St Patrick’s ‘lived faith’ still resonates in the Church today

Our patron saint left a great legacy

The St Patrick’s Day festivities on television including the greening of the Leaning Tower of Pisa, the Sydney Opera House and the London Eye, seemed strangely unrelated to the legacy of the man, who is said to have come here to County Antrim some 1,500 years ago.

We live in Ballymena, a few miles from Sliabh Mis or Slemish mountain. It is a place where our boys played, climbed and explored, racing each other up and down the mountainside – fleet of foot they could get from the top to the bottom in 20 minutes.

When you stand on the top of Slemish on a clear summer day and look across the glens, the mountains and valleys of Antrim and Down, it is a profoundly beautiful place. When the rain and mist come down, or when the snow and ice settle on its broad shoulders it is beautiful still, from the

perspective of one who can return to the warmth and comfort of a modern home. How must it have been for the boy Patrick, snatched from his home and kept in slavery as a shepherd for the sheep which grazed, sure footed, on its bare slopes? He must have been so cold, so afraid and so lonely, abandoned in a strange land among a people who spoke an alien tongue. Yet his faith in God grew, and he wrote of God: “he watched over me before I knew him, and before I learned sense or even distinguished between good and evil, and he protected me, and consoled me as a father would his son.”

Alien Ireland

Having escaped, Patrick chose to return and to spend his life in this same alien land, dying here.
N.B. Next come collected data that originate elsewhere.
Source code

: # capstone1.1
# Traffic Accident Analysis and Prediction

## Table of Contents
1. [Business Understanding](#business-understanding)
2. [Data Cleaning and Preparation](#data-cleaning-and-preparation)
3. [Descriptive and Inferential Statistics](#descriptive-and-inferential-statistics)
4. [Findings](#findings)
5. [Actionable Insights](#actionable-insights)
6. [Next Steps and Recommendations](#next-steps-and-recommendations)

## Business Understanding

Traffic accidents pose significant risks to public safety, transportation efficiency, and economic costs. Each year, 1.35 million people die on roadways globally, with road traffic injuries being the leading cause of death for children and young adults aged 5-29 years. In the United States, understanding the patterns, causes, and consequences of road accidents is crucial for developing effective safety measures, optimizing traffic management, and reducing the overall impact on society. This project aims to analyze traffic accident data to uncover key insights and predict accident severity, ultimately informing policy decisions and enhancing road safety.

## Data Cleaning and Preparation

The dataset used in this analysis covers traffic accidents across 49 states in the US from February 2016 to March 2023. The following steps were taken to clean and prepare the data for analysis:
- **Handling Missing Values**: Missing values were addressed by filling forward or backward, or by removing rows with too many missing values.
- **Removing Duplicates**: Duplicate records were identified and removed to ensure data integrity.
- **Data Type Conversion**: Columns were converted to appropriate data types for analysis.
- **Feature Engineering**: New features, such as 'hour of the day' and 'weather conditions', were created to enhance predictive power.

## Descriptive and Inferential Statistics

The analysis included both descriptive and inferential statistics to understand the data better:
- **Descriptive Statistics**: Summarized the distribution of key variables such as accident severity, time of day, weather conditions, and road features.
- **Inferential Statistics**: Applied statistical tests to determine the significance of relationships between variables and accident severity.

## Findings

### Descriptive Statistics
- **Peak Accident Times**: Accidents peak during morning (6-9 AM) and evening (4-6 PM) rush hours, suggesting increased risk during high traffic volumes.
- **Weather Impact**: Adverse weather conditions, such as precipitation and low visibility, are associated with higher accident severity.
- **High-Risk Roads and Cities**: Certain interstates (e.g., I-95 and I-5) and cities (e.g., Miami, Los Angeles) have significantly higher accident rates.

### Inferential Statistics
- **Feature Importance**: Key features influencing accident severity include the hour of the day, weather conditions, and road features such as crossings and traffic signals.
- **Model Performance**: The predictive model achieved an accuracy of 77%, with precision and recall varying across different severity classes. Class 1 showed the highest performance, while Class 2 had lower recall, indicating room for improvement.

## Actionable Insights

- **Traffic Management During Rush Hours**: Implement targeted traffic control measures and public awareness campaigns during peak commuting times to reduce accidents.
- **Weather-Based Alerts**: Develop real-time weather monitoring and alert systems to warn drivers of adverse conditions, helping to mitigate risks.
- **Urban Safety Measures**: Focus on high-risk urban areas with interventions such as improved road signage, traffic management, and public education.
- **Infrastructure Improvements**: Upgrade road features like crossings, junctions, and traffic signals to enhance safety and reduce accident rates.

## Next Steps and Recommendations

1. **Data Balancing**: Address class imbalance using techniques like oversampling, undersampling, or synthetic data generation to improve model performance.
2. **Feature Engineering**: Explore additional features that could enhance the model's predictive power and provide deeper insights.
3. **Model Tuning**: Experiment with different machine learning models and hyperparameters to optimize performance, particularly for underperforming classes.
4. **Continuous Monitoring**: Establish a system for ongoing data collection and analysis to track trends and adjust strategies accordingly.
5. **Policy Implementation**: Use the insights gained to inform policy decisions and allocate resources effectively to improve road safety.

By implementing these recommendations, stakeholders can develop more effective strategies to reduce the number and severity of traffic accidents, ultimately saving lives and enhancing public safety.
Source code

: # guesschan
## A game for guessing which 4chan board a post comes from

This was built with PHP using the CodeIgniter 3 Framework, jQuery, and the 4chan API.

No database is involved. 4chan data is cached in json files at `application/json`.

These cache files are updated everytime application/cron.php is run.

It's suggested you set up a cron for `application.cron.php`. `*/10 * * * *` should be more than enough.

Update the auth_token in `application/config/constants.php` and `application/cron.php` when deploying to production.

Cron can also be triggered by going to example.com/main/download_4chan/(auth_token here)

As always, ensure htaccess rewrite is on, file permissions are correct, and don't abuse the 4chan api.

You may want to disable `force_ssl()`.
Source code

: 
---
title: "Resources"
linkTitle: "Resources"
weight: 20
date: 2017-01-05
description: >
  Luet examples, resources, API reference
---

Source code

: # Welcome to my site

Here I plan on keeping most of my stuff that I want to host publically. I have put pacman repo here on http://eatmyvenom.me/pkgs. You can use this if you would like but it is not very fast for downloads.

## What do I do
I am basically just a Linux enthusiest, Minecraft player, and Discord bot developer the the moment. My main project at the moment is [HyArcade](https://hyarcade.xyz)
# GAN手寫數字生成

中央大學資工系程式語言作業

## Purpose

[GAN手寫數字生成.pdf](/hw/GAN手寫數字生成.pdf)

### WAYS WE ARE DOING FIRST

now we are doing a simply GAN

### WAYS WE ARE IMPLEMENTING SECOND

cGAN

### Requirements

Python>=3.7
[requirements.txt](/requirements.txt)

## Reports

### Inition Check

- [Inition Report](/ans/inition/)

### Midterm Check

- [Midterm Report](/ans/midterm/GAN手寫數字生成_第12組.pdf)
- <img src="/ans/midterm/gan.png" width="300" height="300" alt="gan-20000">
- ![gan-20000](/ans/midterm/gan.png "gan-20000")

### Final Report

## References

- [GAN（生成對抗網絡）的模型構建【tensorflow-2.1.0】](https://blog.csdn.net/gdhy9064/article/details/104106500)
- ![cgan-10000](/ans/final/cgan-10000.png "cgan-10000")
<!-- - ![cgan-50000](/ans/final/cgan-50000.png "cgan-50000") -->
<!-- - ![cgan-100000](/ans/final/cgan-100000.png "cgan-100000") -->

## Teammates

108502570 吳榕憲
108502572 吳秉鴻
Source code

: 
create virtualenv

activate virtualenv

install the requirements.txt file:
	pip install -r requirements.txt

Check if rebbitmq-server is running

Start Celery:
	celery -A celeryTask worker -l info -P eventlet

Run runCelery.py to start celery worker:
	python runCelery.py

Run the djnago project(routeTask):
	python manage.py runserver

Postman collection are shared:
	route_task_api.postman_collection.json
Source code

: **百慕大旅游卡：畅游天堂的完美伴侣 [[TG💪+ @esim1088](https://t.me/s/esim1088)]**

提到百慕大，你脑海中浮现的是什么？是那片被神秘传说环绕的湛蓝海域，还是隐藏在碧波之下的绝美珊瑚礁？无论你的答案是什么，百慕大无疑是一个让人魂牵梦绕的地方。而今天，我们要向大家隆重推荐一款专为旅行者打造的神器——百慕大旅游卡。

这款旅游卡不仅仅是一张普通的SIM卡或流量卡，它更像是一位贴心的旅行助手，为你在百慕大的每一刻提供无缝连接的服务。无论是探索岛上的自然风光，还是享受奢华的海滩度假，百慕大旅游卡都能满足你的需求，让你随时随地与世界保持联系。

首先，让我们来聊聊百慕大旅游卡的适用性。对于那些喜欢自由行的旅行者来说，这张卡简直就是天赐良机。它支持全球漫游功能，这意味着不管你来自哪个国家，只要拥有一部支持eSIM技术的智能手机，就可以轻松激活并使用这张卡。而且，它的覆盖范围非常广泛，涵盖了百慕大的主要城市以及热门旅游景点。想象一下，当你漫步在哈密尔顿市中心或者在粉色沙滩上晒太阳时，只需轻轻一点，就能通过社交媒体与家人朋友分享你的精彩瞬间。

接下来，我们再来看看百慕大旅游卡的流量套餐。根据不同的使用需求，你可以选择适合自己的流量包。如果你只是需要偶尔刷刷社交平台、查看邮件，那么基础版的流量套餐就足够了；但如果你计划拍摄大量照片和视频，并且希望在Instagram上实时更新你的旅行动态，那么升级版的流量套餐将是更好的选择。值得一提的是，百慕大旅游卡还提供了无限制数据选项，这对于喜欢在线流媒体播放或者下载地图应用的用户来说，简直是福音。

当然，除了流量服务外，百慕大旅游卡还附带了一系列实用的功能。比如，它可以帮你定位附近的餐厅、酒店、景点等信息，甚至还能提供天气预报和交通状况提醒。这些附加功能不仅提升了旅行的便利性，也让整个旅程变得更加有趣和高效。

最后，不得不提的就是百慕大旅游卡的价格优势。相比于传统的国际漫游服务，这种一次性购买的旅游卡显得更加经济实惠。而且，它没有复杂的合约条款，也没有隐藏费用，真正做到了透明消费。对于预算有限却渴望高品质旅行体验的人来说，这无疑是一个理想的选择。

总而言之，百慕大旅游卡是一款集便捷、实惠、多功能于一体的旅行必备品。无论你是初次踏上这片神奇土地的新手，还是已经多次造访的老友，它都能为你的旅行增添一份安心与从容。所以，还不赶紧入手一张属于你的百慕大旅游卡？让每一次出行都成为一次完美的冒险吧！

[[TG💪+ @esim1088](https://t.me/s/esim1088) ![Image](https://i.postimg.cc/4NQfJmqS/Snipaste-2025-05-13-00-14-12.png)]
Patrick and the other great early Irish saints, including MacNissi, whom Patrick is said to have baptised at Kells just a few miles from here, Brendan, Columbanus and Brigid, left us a great legacy – the legacy of Christianity. It involves an enduring call to each of us to holiness, to a real relationship with Jesus Christ and through him with God. That call to holiness requires that we live our lives in through and for the God whom we love, and who first loved us.

Over the centuries since Patrick’s death millions of Irish men and women of God have taken up the call to labour in the vineyards of the Lord. The people of this tiny island made a magnificent contribution to the spread of Christianity across the world.

Most of us have seen the pictures of young men and women who went out to the foreign missions to serve, knowing that it was most unlikely that they would ever see home again, and that their likely end would be from yellow fever, blackwater fever or malaria in some hot, dusty, lonely distant place.

Young men and women who left home in their early 20s and were dead just a few short months or years after reaching their mission. Yet their combined efforts led to so much which was beneficial to the people whom they served.

We can be proud of them, and grateful to them and to all those who followed them. It is not easy to go and live in an alien culture in a country in which one cannot speak the language, where there is no respite from the heat, the dust, the insects and the snakes. Yet in those far places there is often beauty beyond compare, and such goodness, that those who go often find themselves receiving far more than they could ever give.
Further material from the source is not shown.